| Supplied data |

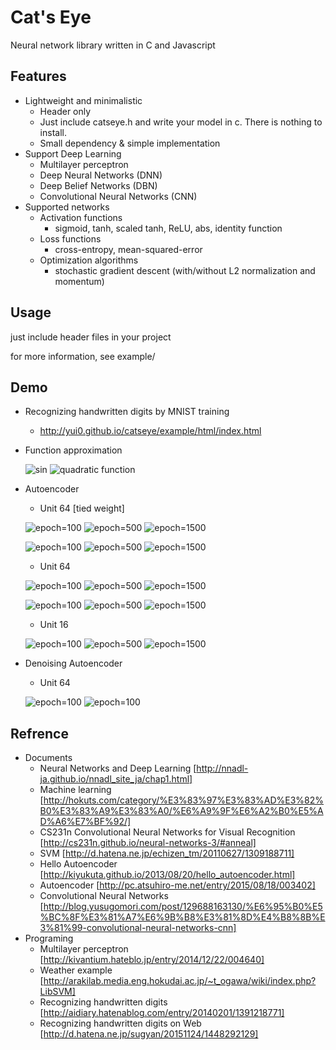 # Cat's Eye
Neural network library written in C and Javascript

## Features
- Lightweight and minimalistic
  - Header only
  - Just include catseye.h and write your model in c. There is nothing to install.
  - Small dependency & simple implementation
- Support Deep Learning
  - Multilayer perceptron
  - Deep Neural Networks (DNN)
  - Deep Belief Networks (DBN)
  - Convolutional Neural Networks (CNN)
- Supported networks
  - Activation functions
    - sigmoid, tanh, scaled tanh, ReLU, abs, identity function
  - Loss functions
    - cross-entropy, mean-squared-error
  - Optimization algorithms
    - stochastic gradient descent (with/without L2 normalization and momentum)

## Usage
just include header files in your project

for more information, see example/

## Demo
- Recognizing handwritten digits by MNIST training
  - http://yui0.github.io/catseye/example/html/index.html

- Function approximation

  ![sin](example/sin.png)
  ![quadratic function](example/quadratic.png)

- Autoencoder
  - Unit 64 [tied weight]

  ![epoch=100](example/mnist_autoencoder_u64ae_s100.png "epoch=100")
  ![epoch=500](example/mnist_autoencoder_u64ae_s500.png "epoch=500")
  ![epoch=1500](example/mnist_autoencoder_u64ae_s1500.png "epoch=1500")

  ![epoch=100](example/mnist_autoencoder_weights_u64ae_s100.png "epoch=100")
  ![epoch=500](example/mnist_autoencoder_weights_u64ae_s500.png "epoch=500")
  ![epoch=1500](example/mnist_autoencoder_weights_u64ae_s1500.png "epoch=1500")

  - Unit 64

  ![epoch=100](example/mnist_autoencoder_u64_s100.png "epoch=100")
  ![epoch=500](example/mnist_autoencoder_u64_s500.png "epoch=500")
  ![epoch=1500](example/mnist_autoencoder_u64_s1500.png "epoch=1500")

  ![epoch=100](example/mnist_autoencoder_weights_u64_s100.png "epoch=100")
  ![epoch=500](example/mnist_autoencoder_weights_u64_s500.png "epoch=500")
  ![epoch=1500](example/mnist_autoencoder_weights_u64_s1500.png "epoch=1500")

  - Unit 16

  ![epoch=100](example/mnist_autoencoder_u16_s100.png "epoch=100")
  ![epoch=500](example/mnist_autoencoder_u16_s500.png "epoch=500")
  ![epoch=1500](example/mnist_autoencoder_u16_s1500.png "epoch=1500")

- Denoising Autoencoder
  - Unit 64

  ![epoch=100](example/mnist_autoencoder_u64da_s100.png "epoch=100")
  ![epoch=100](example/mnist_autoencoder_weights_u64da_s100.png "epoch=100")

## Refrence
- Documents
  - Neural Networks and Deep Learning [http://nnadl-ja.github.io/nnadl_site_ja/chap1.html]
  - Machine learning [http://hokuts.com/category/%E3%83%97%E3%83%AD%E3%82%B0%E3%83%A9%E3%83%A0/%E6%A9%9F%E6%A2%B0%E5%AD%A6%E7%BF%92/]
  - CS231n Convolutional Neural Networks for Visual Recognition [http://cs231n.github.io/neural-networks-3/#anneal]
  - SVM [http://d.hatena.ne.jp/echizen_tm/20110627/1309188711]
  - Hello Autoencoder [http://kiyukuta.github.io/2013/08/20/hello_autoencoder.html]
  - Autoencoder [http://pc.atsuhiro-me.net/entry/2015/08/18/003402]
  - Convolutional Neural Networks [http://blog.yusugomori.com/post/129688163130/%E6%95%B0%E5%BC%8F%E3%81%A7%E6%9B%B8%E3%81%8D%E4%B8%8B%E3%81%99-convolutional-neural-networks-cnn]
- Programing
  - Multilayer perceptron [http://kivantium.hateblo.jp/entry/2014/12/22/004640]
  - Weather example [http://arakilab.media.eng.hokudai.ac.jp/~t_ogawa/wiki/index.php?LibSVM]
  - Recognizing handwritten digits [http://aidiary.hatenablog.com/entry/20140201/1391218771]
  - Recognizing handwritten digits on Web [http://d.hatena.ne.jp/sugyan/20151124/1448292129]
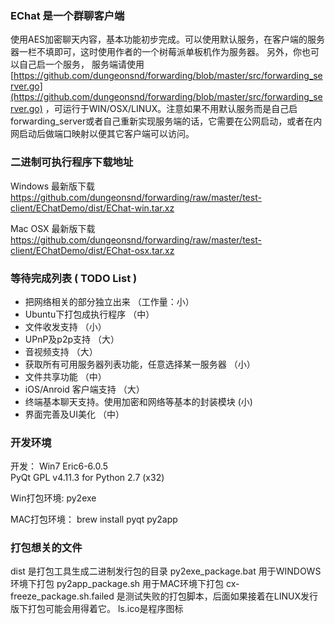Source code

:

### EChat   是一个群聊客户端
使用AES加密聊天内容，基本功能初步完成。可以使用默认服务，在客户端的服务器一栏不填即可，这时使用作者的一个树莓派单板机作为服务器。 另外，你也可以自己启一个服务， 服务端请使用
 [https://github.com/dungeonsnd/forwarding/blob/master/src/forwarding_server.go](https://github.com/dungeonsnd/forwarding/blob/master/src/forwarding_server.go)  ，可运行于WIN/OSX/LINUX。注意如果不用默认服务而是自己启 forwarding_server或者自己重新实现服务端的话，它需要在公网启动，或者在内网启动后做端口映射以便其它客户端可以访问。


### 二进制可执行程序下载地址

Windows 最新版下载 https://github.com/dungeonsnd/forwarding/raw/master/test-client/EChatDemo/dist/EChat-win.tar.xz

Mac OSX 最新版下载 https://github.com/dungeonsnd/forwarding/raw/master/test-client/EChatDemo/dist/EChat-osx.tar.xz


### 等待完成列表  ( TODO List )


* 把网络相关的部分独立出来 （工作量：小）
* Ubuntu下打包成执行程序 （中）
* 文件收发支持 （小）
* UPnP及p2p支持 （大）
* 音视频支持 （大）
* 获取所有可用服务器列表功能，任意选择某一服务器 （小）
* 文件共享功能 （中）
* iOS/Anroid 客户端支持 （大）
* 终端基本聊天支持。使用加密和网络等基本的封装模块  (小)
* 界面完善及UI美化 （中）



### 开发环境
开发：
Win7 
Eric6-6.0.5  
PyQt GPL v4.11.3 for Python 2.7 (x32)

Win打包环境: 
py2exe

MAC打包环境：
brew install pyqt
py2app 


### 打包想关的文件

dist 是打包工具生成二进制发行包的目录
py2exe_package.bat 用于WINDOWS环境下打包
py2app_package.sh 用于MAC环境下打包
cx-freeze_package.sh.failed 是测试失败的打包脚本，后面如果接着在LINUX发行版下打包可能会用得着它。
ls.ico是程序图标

| The task |
All entries must be output unchanged, with every picture omitted.

| Answer space |
 # Cat's Eye
Neural network library written in C and Javascript

## Features
- Lightweight and minimalistic
  - Header only
  - Just include catseye.h and write your model in c. There is nothing to install.
  - Small dependency & simple implementation
- Support Deep Learning
  - Multilayer perceptron
  - Deep Neural Networks (DNN)
  - Deep Belief Networks (DBN)
  - Convolutional Neural Networks (CNN)
- Supported networks
  - Activation functions
    - sigmoid, tanh, scaled tanh, ReLU, abs, identity function
  - Loss functions
    - cross-entropy, mean-squared-error
  - Optimization algorithms
    - stochastic gradient descent (with/without L2 normalization and momentum)

## Usage
just include header files in your project

for more information, see example/

## Demo
- Recognizing handwritten digits by MNIST training
  - http://yui0.github.io/catseye/example/html/index.html

- Function approximation

  ![sin](example/sin.png)
  ![quadratic function](example/quadratic.png)

- Autoencoder
  - Unit 64 [tied weight]

  ![epoch=100](example/mnist_autoencoder_u64ae_s100.png "epoch=100")
  ![epoch=500](example/mnist_autoencoder_u64ae_s500.png "epoch=500")
  ![epoch=1500](example/mnist_autoencoder_u64ae_s1500.png "epoch=1500")

  ![epoch=100](example/mnist_autoencoder_weights_u64ae_s100.png "epoch=100")
  ![epoch=500](example/mnist_autoencoder_weights_u64ae_s500.png "epoch=500")
  ![epoch=1500](example/mnist_autoencoder_weights_u64ae_s1500.png "epoch=1500")

  - Unit 64

  ![epoch=100](example/mnist_autoencoder_u64_s100.png "epoch=100")
  ![epoch=500](example/mnist_autoencoder_u64_s500.png "epoch=500")
  ![epoch=1500](example/mnist_autoencoder_u64_s1500.png "epoch=1500")

  ![epoch=100](example/mnist_autoencoder_weights_u64_s100.png "epoch=100")
  ![epoch=500](example/mnist_autoencoder_weights_u64_s500.png "epoch=500")
  ![epoch=1500](example/mnist_autoencoder_weights_u64_s1500.png "epoch=1500")

  - Unit 16

  ![epoch=100](example/mnist_autoencoder_u16_s100.png "epoch=100")
  ![epoch=500](example/mnist_autoencoder_u16_s500.png "epoch=500")
  ![epoch=1500](example/mnist_autoencoder_u16_s1500.png "epoch=1500")

- Denoising Autoencoder
  - Unit 64

  ![epoch=100](example/mnist_autoencoder_u64da_s100.png "epoch=100")
  ![epoch=100](example/mnist_autoencoder_weights_u64da_s100.png "epoch=100")

## Refrence
- Documents
  - Neural Networks and Deep Learning [http://nnadl-ja.github.io/nnadl_site_ja/chap1.html]
  - Machine learning [http://hokuts.com/category/%E3%83%97%E3%83%AD%E3%82%B0%E3%83%A9%E3%83%A0/%E6%A9%9F%E6%A2%B0%E5%AD%A6%E7%BF%92/]
  - CS231n Convolutional Neural Networks for Visual Recognition [http://cs231n.github.io/neural-networks-3/#anneal]
  - SVM [http://d.hatena.ne.jp/echizen_tm/20110627/1309188711]
  - Hello Autoencoder [http://kiyukuta.github.io/2013/08/20/hello_autoencoder.html]
  - Autoencoder [http://pc.atsuhiro-me.net/entry/2015/08/18/003402]
  - Convolutional Neural Networks [http://blog.yusugomori.com/post/129688163130/%E6%95%B0%E5%BC%8F%E3%81%A7%E6%9B%B8%E3%81%8D%E4%B8%8B%E3%81%99-convolutional-neural-networks-cnn]
- Programing
  - Multilayer perceptron [http://kivantium.hateblo.jp/entry/2014/12/22/004640]
  - Weather example [http://arakilab.media.eng.hokudai.ac.jp/~t_ogawa/wiki/index.php?LibSVM]
  - Recognizing handwritten digits [http://aidiary.hatenablog.com/entry/20140201/1391218771]
  - Recognizing handwritten digits on Web [http://d.hatena.ne.jp/sugyan/20151124/1448292129]
Source code

:

### EChat   是一个群聊客户端
使用AES加密聊天内容，基本功能初步完成。可以使用默认服务，在客户端的服务器一栏不填即可，这时使用作者的一个树莓派单板机作为服务器。 另外，你也可以自己启一个服务， 服务端请使用
 [https://github.com/dungeonsnd/forwarding/blob/master/src/forwarding_server.go](https://github.com/dungeonsnd/forwarding/blob/master/src/forwarding_server.go)  ，可运行于WIN/OSX/LINUX。注意如果不用默认服务而是自己启 forwarding_server或者自己重新实现服务端的话，它需要在公网启动，或者在内网启动后做端口映射以便其它客户端可以访问。


### 二进制可执行程序下载地址

Windows 最新版下载 https://github.com/dungeonsnd/forwarding/raw/master/test-client/EChatDemo/dist/EChat-win.tar.xz

Mac OSX 最新版下载 https://github.com/dungeonsnd/forwarding/raw/master/test-client/EChatDemo/dist/EChat-osx.tar.xz


### 等待完成列表  ( TODO List )


* 把网络相关的部分独立出来 （工作量：小）
* Ubuntu下打包成执行程序 （中）
* 文件收发支持 （小）
* UPnP及p2p支持 （大）
* 音视频支持 （大）
* 获取所有可用服务器列表功能，任意选择某一服务器 （小）
* 文件共享功能 （中）
* iOS/Anroid 客户端支持 （大）
* 终端基本聊天支持。使用加密和网络等基本的封装模块  (小)
* 界面完善及UI美化 （中）



### 开发环境
开发：
Win7 
Eric6-6.0.5  
PyQt GPL v4.11.3 for Python 2.7 (x32)

Win打包环境: 
py2exe

MAC打包环境：
brew install pyqt
py2app 


### 打包想关的文件

dist 是打包工具生成二进制发行包的目录
py2exe_package.bat 用于WINDOWS环境下打包
py2app_package.sh 用于MAC环境下打包
cx-freeze_package.sh.failed 是测试失败的打包脚本，后面如果接着在LINUX发行版下打包可能会用得着它。
ls.ico是程序图标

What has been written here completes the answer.